The report notes that during fiscal year 2025, the SEC initiated 456 enforcement actions in total (including 303 stand-alone actions) and secured orders for $17.9 billion in disgorgements of ill-gotten gains and civil penalty amounts. The SEC emphasized that these actions covered conduct such as securities issuance fraud, market manipulation, insider trading, and violations of fiduciary duties, demonstrating the current commission’s priority focus on “directly causing material harm to investors and market integrity.”
Notably, this fiscal year was also a year of an unprecedented transition period for the SEC’s enforcement division.
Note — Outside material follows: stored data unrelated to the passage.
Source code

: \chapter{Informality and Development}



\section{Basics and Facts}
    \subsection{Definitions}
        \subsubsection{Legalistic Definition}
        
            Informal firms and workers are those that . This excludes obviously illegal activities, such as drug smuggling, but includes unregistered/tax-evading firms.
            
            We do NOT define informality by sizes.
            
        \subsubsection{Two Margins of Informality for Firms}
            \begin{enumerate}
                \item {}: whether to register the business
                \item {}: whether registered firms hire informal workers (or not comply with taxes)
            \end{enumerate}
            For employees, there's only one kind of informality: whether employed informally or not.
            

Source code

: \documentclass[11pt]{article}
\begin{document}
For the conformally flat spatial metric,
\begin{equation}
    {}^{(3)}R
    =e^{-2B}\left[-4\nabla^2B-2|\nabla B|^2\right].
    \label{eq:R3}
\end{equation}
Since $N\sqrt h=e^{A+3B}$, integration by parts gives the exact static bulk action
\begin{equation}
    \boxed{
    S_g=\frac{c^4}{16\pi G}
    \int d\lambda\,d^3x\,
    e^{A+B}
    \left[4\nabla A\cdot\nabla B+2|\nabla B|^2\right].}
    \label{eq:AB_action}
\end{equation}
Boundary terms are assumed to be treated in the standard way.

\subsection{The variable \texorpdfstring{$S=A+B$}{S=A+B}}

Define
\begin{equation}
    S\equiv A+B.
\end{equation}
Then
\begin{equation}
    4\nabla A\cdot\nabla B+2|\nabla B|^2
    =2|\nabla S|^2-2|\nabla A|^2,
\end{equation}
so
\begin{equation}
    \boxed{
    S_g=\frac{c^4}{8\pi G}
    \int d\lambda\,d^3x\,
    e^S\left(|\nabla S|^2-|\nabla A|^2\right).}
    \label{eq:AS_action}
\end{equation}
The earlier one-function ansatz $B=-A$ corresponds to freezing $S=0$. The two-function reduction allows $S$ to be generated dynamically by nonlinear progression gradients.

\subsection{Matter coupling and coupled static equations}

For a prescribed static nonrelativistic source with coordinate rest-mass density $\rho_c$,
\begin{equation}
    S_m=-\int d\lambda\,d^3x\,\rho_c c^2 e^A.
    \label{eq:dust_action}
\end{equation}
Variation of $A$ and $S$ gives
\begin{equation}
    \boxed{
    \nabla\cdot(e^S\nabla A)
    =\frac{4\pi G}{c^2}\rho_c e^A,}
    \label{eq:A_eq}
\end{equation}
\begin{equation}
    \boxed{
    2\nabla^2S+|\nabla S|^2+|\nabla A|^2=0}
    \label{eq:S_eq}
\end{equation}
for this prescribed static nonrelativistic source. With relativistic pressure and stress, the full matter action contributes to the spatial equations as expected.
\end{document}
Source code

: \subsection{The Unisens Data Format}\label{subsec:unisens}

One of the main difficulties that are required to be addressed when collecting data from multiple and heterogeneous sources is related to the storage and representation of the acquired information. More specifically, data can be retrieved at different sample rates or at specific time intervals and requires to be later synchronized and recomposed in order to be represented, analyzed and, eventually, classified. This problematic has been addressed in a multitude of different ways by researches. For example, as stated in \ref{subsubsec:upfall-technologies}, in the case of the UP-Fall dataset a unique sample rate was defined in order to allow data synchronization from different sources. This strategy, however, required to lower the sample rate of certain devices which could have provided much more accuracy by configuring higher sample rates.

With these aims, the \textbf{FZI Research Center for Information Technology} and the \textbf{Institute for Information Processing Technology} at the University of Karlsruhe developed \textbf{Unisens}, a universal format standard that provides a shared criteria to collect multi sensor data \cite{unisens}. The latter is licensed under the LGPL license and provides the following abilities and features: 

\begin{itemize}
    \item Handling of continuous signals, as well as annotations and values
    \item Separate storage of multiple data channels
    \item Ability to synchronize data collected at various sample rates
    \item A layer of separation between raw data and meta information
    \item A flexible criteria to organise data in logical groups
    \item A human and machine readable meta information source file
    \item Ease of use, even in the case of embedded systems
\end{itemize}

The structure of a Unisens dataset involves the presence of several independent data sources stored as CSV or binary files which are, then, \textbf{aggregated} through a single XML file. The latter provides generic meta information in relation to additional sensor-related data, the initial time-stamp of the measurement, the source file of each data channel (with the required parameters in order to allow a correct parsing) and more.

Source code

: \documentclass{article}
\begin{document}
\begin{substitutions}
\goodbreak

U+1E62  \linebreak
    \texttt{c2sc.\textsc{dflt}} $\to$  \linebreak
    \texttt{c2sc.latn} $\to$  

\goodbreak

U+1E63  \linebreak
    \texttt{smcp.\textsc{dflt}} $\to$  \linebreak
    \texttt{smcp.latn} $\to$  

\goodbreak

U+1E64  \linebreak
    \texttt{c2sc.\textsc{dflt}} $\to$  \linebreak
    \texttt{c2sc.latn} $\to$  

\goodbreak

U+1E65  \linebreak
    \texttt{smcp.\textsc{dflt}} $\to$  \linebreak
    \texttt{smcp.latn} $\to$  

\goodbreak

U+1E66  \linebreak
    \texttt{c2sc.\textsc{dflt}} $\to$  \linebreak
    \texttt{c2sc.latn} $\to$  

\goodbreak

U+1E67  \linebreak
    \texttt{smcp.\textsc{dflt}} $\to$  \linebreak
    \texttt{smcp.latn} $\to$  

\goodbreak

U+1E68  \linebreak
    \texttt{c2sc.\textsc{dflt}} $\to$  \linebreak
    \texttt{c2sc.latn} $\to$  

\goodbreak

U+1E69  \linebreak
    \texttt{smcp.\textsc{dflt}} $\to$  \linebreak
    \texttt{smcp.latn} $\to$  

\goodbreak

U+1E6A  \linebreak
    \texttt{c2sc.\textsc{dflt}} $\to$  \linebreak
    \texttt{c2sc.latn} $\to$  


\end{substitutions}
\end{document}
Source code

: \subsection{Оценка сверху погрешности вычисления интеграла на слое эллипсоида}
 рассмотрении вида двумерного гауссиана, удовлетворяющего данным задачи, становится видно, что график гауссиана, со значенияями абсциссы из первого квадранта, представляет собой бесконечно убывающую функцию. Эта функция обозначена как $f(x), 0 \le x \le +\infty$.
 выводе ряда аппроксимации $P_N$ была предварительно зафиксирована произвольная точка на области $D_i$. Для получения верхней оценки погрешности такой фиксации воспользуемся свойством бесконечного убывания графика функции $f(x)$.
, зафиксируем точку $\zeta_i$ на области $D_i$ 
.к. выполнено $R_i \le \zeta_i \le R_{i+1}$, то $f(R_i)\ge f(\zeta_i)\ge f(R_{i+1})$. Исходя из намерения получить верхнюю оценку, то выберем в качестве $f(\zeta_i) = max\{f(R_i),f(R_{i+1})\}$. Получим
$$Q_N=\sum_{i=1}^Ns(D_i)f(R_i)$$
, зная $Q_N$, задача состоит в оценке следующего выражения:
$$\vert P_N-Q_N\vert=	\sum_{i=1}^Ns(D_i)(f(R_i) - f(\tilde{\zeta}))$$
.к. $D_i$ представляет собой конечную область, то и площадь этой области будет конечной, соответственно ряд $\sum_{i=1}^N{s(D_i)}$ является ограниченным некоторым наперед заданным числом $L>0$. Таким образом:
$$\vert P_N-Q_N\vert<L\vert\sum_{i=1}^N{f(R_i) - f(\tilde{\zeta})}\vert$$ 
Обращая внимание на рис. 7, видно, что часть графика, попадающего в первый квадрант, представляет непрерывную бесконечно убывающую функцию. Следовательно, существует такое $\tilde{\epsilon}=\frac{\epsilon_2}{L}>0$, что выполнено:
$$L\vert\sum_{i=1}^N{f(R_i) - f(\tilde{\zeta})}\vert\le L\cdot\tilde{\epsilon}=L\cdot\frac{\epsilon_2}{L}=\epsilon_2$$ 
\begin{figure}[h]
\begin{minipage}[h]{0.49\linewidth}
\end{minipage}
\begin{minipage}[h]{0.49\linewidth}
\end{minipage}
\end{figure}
The report unusually used very harsh language, directly pointing to the prior commission (referring to the Gensler team) during the period when, to pursue media headlines and drive up case counts ahead of the presidential inauguration, it had sparked a wave of “unprecedented enforcement fever” and had aggressively misused novel legal theories.
In the report, the current SEC team directly called out that since fiscal year 2022, the prior administration issued 95 fines totaling $2.3 billion for companies failing to retain off-channel communications records, and brought multiple lawsuits targeting crypto companies’ registration and the “dealer definition.” The current SEC believes these cases are completely unable to prove that investors suffered direct harm; beyond a misunderstanding of federal securities laws, they represent a serious misallocation of resources.
For the crypto industry, the SEC announced that in fiscal year 2025 it made “necessary course corrections.” Although it would no longer continue the approach of broad-based crackdowns, the SEC emphasized that it would still aggressively pursue conduct that uses new technology to commit fraud. To that end, the commission established the “Cyber and Emerging Technologies Unit” in February 2025 to support the work of the crypto task force, focusing on material fraud cases involving blockchain, artificial intelligence (AI), and cybersecurity.
New SEC Chair Paul S. Atkins strongly endorsed this shift in direction. He said:
“Over the past year, the commission has ended the approach of ‘Regulation by enforcement’ and has re-focused its enforcement plan on its core mission. We have shifted resources away from chasing case volume and exorbitant penalties, and toward fighting fraud and manipulation that truly causes significant harm.”
Commissioner Mark T. Uyeda also voiced full support for this shift, emphasizing that the SEC will return to historical norms—focusing on coherent and transparent policy-making, rather than using enforcement power as a tool for signaling policy. Going forward, the SEC will place greater emphasis on holding “individual” wrongdoers accountable for violations and actively work to return lost funds to harmed investors.